There are two restored coaches with "Polar Bear" at Amberley Museum and two further replicas (one of which serves as a disabled car), and four rebuilt coaches at Groudle itself, built by the company. A further original rebuilt coach is at the West Lancashire Railway, but made a return to Groudle in 1996.

===Bogie coaches===
The first two coach bodies are built on the frames of coaches originally purchased from Doddington in 1982, the original bodies being unfit for future use and considerably different from the more traditional version now applied. The coaches all feature a valance along their lengths using the same pattern as the original 1905 type coaches to give them a more authentic appearance. The coaches are numbered one to three but their fleet numbers aren't immediately apparent as they are only painted on one end on the underframe.

- No. 1, built (1986), roof added in 1988.
- No. 2, built (1987) by the railway with roof,.
- No. 3, built (1994) to be all-weather car but project remained incomplete.

The third coach, used at peak times, is slightly different from the original two, owing to the proposed all-weather appearance which hasn't been executed. All the coaches are painted in a maroon livery, the original two carrying G.G.R. lettering until repaint in 2001 when this was lost; however in 2007 all three coaches were fitted with the new railway crest; interiors are black painted bench seating with black (changed from grey in early 2008) floors, featuring a hand-brake at one end of the vehicle.

All three coaches are due to be replaced in 2014 by new build coaches of similar design funded by the Manx Lottery Trust. The underframe of bogie coach 3 will be retained as a works flat.

=== Fauld wagons ===
In 1982, the railway purchased a set of "bomb" wagons which had previously been used at RAF Fauld. They provided limited passenger accommodation before the arrival of the bogie coaches and since then time have been used on works trains. They fell out of use and their condition deteriorated. They were all scrapped by 2011.

- No. 1, drop-side ballast wagon, scrapped in 2011.
- No. 2, tool van, with drop-sides removed, scrapped in 2011.
- No. 3, storage van, later stripped to flat, scrapped in 2011.
- No. 4, used as coal wagon for storage only, scrapped in 2011.
- No. 5, never used in service, used as coal store without brakes, scrapped in 2011.
- No. 6, bought but never arrived on railway, used for spare parts and scrapped in 1984

The wheelsets and many of the brake components from the Fauld wagons were retained by the railway for future use.

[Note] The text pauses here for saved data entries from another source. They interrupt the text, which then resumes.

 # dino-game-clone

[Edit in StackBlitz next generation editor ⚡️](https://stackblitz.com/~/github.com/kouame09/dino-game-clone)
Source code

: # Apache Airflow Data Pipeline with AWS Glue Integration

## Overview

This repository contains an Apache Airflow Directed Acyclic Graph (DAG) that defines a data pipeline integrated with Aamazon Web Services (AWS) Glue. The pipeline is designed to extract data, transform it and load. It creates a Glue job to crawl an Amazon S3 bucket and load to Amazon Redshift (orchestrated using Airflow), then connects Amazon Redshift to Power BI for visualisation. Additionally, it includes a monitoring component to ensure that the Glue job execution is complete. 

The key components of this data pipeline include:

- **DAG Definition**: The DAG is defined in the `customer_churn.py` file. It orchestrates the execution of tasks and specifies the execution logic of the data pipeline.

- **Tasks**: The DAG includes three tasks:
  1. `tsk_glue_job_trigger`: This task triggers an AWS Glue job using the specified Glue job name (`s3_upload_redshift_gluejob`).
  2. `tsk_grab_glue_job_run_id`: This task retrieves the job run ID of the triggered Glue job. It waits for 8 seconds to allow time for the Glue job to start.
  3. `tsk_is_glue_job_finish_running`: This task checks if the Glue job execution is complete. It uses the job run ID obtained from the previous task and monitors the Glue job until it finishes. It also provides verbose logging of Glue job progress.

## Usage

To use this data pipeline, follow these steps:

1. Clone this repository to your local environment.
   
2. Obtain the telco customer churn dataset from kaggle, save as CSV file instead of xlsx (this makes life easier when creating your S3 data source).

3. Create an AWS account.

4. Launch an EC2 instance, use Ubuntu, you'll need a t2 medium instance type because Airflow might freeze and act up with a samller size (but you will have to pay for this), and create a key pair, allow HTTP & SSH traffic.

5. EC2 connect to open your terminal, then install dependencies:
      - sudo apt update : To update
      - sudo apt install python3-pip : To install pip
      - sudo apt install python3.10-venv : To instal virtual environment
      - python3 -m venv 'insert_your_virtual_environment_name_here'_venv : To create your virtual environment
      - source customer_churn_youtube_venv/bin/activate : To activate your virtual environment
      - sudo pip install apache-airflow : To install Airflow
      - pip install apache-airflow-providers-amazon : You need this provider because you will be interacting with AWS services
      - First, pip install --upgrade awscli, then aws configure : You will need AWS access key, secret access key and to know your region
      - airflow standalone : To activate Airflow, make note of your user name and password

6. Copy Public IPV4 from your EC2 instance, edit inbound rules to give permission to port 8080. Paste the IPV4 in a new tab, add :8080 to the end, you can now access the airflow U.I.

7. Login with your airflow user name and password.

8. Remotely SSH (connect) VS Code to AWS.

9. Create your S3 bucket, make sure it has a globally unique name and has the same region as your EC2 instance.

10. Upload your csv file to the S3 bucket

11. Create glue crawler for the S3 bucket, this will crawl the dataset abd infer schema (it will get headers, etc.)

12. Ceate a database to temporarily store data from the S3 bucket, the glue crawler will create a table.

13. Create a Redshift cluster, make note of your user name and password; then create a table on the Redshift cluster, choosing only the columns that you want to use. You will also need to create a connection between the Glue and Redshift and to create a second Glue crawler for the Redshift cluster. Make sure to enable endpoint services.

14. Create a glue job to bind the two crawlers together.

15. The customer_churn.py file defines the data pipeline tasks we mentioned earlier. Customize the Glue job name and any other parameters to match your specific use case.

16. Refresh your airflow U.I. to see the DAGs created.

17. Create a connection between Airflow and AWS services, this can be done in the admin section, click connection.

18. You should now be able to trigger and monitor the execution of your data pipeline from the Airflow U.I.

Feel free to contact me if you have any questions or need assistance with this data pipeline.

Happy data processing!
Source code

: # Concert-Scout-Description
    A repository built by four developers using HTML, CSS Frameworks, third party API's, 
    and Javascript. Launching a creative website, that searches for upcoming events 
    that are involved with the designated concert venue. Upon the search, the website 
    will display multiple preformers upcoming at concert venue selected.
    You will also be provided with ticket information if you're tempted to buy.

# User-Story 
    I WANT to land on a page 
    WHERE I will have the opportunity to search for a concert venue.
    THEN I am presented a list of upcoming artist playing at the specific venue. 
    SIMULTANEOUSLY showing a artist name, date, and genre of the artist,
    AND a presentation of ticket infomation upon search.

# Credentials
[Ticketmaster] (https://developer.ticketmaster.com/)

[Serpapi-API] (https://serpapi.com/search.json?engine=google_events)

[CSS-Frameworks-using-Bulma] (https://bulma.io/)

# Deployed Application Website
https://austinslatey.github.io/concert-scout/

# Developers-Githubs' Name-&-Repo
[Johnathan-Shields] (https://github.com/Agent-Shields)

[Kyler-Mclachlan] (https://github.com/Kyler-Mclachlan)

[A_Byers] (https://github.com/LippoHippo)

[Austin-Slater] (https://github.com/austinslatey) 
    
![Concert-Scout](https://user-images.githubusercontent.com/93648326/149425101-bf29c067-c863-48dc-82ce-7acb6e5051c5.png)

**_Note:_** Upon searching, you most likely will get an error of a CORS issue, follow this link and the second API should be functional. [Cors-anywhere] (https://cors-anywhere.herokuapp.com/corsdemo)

In 2012 two wheelsets were incorporated into the flat wagon nicknamed "FAT 1".

=== Other stock ===
- "Flat Wagon" Runner constructed from the frames of three four-wheel runners, with removable sides added 2007 for the purposes of carrying ballast and other materials; in use but to date does not carry fleet number
- Four-Wheel Flats retrieved from local saw mill upon closure, one extant but in dismantled form, three used to make bogie runner above, none of these remain in service in their original form.
- Tool Van, arrived in 2004 from Lochaber Narrow Gauge Railway painted in winter red livery and stored in purpose-built shed in summer months. Sold in 2011.
- Works Van, built in 2011 by Midcam Engineering of Barnsley. A bogie mounted vehicle which features an open wagon and covered accommodation area for use by permanent way crews.
- FAT 1, built in 2012 on site, a four-wheeled flat wagon which incorporates two wheel-sets from the scrapped Fauld Wagons. Is currently being used as a base for the construction of Brown Bear.
- Tipper Wagon built by Allens of Tipton and only used for storage of locomotive ash in latter times, remains extant on site (was numbered No. 7 but lost numbering during re-paint in 2008 and is now lettered "Loco Dept.") not rail connected to the line at Lhen Coan station.